BEGIN Extracted records

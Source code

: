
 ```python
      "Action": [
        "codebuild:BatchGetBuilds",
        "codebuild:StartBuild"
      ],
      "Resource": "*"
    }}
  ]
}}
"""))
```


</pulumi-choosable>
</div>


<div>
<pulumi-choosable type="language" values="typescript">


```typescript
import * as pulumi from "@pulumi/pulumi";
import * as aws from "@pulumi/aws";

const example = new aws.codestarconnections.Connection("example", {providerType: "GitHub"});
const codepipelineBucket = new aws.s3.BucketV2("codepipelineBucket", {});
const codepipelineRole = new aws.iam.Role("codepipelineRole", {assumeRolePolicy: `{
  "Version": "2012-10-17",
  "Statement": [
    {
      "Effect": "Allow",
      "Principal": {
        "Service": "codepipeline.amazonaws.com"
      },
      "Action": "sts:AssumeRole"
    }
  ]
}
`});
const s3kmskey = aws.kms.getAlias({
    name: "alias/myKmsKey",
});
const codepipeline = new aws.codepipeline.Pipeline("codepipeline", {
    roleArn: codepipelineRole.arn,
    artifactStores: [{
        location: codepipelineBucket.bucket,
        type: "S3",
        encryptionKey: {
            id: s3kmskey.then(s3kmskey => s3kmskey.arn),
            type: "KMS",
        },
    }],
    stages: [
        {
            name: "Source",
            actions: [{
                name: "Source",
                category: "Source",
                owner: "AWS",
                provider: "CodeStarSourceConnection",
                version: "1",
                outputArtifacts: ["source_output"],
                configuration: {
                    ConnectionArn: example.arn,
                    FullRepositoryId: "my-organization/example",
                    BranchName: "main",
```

END Extracted records

## Goal of the exercise
The material must be repeated in full, with every line exact.

## Task response
Source code

:
 ```python
      "Action": [
        "codebuild:BatchGetBuilds",
        "codebuild:StartBuild"
      ],
      "Resource": "*"
    }}
  ]
}}
"""))
```


</pulumi-choosable>
</div>


<div>
<pulumi-choosable type="language" values="typescript">


```typescript
import * as pulumi from "@pulumi/pulumi";
import * as aws from "@pulumi/aws";

const example = new aws.codestarconnections.Connection("example", {providerType: "GitHub"});
const codepipelineBucket = new aws.s3.BucketV2("codepipelineBucket", {});
const codepipelineRole = new aws.iam.Role("codepipelineRole", {assumeRolePolicy: `{
  "Version": "2012-10-17",
  "Statement": [
    {
      "Effect": "Allow",
      "Principal": {
        "Service": "codepipeline.amazonaws.com"
      },
      "Action": "sts:AssumeRole"
    }
  ]
}
`});
const s3kmskey = aws.kms.getAlias({
    name: "alias/myKmsKey",
});
const codepipeline = new aws.codepipeline.Pipeline("codepipeline", {
    roleArn: codepipelineRole.arn,
    artifactStores: [{
        location: codepipelineBucket.bucket,
        type: "S3",
        encryptionKey: {
            id: s3kmskey.then(s3kmskey => s3kmskey.arn),
            type: "KMS",
        },
    }],
    stages: [
        {
            name: "Source",
            actions: [{
                name: "Source",
                category: "Source",
                owner: "AWS",
                provider: "CodeStarSourceConnection",
                version: "1",
                outputArtifacts: ["source_output"],
                configuration: {
                    ConnectionArn: example.arn,
                    FullRepositoryId: "my-organization/example",
                    BranchName: "main",
```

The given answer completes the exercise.